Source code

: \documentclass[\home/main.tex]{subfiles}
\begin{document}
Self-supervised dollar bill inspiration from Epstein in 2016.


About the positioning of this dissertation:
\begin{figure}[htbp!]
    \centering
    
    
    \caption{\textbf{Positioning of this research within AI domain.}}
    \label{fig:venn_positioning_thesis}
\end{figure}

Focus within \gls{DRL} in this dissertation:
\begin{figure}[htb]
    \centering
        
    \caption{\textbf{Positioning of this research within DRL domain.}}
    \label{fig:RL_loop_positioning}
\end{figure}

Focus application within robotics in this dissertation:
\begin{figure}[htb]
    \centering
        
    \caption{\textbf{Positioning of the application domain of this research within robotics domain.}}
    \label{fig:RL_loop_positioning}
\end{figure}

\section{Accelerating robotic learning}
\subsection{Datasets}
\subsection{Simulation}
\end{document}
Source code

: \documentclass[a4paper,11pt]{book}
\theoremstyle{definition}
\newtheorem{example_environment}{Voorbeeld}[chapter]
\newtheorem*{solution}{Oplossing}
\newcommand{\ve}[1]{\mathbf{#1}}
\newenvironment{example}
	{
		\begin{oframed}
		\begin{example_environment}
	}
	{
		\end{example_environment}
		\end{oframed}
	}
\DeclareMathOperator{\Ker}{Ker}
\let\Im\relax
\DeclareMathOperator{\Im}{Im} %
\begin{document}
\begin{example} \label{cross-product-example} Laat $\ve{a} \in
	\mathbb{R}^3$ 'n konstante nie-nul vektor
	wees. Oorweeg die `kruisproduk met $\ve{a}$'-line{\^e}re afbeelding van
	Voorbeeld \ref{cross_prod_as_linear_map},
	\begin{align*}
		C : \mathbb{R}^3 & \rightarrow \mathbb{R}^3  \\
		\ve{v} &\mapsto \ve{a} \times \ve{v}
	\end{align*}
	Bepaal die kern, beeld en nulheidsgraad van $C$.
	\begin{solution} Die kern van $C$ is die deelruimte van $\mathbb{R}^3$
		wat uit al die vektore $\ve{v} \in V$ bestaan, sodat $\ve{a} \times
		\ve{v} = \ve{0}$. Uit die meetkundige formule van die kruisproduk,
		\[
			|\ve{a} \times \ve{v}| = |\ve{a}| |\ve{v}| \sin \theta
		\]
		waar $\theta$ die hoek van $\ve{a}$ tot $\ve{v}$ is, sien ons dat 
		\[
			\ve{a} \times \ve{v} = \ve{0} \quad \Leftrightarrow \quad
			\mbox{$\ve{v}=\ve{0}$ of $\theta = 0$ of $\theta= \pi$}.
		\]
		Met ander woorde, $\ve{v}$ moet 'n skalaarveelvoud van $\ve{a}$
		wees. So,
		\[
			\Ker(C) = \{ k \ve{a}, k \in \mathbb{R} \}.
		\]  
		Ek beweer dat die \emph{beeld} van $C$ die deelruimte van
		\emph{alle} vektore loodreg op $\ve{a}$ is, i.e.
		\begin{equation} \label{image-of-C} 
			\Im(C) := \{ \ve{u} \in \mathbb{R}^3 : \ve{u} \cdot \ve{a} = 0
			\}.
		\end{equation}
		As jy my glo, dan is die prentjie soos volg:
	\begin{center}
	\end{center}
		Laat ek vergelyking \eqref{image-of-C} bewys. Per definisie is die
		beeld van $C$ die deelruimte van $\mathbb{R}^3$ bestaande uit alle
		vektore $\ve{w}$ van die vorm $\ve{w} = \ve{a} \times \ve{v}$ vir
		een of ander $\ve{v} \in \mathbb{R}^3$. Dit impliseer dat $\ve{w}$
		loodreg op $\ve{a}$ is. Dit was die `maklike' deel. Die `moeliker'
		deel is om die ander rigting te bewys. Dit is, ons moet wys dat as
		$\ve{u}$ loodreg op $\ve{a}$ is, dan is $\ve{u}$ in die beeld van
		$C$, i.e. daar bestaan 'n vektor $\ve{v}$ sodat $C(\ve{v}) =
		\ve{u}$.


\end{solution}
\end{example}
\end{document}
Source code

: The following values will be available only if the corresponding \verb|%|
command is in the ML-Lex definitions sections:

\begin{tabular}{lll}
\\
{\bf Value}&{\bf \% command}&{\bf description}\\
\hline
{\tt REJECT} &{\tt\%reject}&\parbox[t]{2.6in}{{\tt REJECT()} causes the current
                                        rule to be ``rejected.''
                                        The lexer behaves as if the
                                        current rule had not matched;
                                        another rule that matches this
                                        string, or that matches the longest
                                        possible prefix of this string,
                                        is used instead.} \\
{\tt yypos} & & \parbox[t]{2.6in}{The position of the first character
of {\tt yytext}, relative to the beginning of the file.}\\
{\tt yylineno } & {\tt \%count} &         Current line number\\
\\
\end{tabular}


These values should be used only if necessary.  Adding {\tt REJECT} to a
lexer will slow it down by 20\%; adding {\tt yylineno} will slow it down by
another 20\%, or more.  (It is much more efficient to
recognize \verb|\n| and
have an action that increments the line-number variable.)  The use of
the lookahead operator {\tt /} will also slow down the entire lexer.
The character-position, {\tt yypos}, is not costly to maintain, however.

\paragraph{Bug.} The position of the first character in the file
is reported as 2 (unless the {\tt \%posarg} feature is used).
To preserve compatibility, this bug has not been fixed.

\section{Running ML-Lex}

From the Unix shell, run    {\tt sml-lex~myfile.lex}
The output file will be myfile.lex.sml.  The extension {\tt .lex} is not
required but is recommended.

* DIRECTIONS FOR THIS TASK *
Read through the material above, and whenever a line contains "research", copy it.

* RESULT FOR THIS EXERCISE *
    \caption{\textbf{Positioning of this research within AI domain.}}
    \caption{\textbf{Positioning of this research within DRL domain.}}
    \caption{\textbf{Positioning of the application domain of this research within robotics domain.}}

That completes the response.